▸ TO DO
For the entries below, print exactly the lines between the line holding "or how much damage he does in melee combat." and the line holding "fitness and health of your character.", inclusive, and nothing else.

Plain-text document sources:

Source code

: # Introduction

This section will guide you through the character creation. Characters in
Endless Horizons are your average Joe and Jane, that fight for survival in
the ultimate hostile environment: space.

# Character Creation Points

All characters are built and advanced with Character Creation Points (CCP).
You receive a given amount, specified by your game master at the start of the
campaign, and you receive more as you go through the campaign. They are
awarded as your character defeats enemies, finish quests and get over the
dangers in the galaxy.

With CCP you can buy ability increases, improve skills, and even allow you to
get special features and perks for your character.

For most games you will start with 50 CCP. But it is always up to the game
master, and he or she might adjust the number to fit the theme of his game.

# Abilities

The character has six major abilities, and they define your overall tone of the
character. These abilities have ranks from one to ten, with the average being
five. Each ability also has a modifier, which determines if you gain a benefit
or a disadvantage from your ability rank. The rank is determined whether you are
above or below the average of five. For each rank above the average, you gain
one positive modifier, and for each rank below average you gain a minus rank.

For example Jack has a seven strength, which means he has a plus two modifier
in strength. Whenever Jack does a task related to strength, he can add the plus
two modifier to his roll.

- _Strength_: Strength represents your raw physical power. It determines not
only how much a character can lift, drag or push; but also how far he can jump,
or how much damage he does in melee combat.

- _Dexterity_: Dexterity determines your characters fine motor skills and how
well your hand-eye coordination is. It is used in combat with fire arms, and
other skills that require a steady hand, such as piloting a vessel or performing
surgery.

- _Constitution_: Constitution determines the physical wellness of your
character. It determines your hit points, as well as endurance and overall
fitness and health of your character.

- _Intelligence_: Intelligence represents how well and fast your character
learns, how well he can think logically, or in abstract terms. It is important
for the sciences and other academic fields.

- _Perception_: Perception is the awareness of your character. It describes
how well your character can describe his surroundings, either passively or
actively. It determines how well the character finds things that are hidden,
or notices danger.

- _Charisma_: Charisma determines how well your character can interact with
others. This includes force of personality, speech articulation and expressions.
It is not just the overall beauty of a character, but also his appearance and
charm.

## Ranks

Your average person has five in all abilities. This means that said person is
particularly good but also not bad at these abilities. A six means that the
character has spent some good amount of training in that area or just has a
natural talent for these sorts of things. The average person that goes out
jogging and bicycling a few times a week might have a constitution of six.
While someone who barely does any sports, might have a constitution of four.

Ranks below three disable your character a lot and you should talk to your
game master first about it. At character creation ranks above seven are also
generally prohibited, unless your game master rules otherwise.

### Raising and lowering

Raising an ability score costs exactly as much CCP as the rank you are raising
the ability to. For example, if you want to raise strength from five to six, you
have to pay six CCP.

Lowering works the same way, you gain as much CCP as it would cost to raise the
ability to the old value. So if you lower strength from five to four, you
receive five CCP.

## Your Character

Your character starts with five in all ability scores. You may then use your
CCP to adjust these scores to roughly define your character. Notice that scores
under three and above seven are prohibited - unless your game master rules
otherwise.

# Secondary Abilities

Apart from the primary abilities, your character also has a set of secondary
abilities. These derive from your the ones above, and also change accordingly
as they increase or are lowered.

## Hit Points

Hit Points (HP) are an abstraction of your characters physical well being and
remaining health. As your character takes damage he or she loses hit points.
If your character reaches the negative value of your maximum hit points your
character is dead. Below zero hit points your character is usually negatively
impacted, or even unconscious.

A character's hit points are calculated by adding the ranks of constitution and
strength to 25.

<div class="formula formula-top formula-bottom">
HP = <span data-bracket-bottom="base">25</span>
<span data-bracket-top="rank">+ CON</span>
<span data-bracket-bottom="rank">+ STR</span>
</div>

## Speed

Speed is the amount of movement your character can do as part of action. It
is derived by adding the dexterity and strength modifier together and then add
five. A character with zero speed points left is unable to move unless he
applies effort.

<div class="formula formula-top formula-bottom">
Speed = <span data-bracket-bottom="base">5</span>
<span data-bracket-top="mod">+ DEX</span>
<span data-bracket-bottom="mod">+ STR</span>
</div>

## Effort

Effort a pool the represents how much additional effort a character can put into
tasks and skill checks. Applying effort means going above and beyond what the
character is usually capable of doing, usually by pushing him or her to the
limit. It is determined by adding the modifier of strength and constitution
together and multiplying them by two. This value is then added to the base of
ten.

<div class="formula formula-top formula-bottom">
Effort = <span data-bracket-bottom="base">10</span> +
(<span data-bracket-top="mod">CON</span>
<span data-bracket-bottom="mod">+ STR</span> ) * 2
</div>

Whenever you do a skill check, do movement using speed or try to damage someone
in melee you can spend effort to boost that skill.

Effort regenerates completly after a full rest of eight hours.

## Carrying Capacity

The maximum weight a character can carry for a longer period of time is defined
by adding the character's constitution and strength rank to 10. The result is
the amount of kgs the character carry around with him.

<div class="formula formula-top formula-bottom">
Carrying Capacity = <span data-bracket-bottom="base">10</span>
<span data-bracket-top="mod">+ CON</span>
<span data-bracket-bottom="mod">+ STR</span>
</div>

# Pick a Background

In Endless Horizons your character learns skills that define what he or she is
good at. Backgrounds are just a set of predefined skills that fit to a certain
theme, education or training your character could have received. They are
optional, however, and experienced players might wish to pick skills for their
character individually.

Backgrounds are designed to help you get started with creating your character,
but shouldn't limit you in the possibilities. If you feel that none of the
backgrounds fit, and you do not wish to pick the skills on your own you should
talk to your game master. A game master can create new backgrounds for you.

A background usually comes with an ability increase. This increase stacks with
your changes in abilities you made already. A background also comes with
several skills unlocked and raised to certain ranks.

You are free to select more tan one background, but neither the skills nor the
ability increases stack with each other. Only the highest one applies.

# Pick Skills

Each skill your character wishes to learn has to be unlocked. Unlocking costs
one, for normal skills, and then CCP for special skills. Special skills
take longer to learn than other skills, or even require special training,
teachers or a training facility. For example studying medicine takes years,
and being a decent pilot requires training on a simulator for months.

...

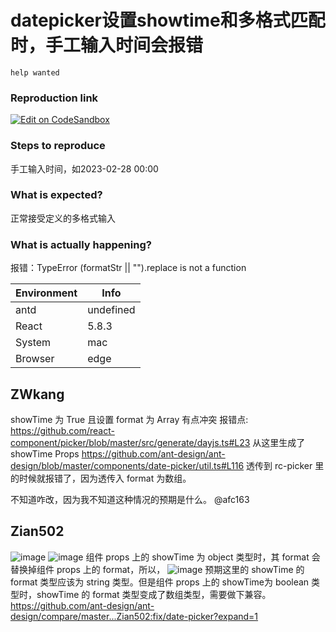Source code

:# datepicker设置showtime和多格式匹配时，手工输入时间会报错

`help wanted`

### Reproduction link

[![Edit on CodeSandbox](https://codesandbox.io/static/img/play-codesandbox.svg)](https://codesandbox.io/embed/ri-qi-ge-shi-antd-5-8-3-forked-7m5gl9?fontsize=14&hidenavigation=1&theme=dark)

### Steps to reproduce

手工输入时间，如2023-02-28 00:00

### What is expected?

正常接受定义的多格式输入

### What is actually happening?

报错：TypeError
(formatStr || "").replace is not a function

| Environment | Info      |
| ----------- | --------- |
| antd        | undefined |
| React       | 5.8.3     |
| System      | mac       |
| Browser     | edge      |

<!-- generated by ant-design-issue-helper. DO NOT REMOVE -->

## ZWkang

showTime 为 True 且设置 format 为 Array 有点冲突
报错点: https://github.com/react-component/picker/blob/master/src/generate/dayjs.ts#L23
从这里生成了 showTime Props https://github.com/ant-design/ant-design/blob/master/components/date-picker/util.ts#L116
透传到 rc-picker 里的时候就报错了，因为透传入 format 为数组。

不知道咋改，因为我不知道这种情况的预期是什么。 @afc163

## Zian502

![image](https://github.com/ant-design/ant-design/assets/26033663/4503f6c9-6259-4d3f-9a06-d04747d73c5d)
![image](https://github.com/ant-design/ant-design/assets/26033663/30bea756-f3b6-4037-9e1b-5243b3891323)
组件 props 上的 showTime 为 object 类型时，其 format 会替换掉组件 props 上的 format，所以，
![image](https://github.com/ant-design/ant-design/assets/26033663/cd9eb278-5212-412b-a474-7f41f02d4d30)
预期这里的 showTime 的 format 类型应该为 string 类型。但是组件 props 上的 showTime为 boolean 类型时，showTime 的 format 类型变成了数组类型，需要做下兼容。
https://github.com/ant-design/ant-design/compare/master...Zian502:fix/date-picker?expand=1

▸ TASK RESULT
or how much damage he does in melee combat.

- _Dexterity_: Dexterity determines your characters fine motor skills and how
well your hand-eye coordination is. It is used in combat with fire arms, and
other skills that require a steady hand, such as piloting a vessel or performing
surgery.

- _Constitution_: Constitution determines the physical wellness of your
character. It determines your hit points, as well as endurance and overall
fitness and health of your character.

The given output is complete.